_ACTION ITEM_: Make a word-for-word copy of the entries below from their first line through the line with "1–3% <br> 0 | N/A <br> N/A |", and add nothing.

Records from a data source:

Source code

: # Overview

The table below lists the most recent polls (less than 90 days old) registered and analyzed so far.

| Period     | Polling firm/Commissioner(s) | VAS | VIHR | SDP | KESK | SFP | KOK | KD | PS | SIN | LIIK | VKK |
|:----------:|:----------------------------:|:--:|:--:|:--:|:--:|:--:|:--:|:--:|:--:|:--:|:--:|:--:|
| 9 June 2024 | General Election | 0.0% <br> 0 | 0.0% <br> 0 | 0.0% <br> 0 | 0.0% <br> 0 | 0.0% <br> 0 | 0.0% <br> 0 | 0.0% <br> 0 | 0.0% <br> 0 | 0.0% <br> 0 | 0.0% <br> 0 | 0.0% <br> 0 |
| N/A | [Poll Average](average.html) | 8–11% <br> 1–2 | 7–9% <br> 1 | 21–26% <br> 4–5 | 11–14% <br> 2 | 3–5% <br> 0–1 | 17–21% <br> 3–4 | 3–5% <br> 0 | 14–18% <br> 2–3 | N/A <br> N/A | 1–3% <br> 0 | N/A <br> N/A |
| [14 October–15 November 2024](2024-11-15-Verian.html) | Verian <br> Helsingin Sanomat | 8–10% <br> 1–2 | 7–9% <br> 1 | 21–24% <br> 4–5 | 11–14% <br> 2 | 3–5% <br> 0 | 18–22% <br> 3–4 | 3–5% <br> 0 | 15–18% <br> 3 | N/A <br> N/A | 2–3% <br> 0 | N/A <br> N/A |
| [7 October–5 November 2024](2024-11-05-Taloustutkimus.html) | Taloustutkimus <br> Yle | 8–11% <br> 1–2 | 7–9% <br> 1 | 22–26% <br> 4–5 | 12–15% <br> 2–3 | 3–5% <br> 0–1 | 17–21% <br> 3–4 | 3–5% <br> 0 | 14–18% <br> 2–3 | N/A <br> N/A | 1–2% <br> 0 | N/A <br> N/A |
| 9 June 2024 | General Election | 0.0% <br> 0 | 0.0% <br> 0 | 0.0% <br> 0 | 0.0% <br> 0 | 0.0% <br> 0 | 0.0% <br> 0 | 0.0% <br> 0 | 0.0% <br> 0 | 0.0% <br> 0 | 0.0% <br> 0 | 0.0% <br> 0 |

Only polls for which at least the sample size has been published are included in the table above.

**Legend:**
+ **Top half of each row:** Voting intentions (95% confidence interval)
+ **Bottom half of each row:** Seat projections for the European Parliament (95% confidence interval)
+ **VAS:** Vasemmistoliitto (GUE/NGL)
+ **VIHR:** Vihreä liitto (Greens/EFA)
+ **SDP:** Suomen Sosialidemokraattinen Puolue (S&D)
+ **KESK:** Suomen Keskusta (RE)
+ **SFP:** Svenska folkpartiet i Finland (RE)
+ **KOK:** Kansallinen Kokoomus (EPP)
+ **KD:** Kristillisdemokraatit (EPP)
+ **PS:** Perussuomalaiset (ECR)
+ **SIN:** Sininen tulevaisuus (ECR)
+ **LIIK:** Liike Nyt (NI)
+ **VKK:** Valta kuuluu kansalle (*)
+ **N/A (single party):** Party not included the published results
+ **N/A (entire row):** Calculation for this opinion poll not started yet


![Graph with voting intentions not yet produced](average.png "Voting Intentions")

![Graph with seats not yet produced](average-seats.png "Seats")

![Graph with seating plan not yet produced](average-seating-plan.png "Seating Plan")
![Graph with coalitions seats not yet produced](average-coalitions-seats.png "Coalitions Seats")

_REPLY_:
Source code

: # Overview

The table below lists the most recent polls (less than 90 days old) registered and analyzed so far.

| Period     | Polling firm/Commissioner(s) | VAS | VIHR | SDP | KESK | SFP | KOK | KD | PS | SIN | LIIK | VKK |
|:----------:|:----------------------------:|:--:|:--:|:--:|:--:|:--:|:--:|:--:|:--:|:--:|:--:|:--:|
| 9 June 2024 | General Election | 0.0% <br> 0 | 0.0% <br> 0 | 0.0% <br> 0 | 0.0% <br> 0 | 0.0% <br> 0 | 0.0% <br> 0 | 0.0% <br> 0 | 0.0% <br> 0 | 0.0% <br> 0 | 0.0% <br> 0 | 0.0% <br> 0 |
| N/A | [Poll Average](average.html) | 8–11% <br> 1–2 | 7–9% <br> 1 | 21–26% <br> 4–5 | 11–14% <br> 2 | 3–5% <br> 0–1 | 17–21% <br> 3–4 | 3–5% <br> 0 | 14–18% <br> 2–3 | N/A <br> N/A | 1–3% <br> 0 | N/A <br> N/A |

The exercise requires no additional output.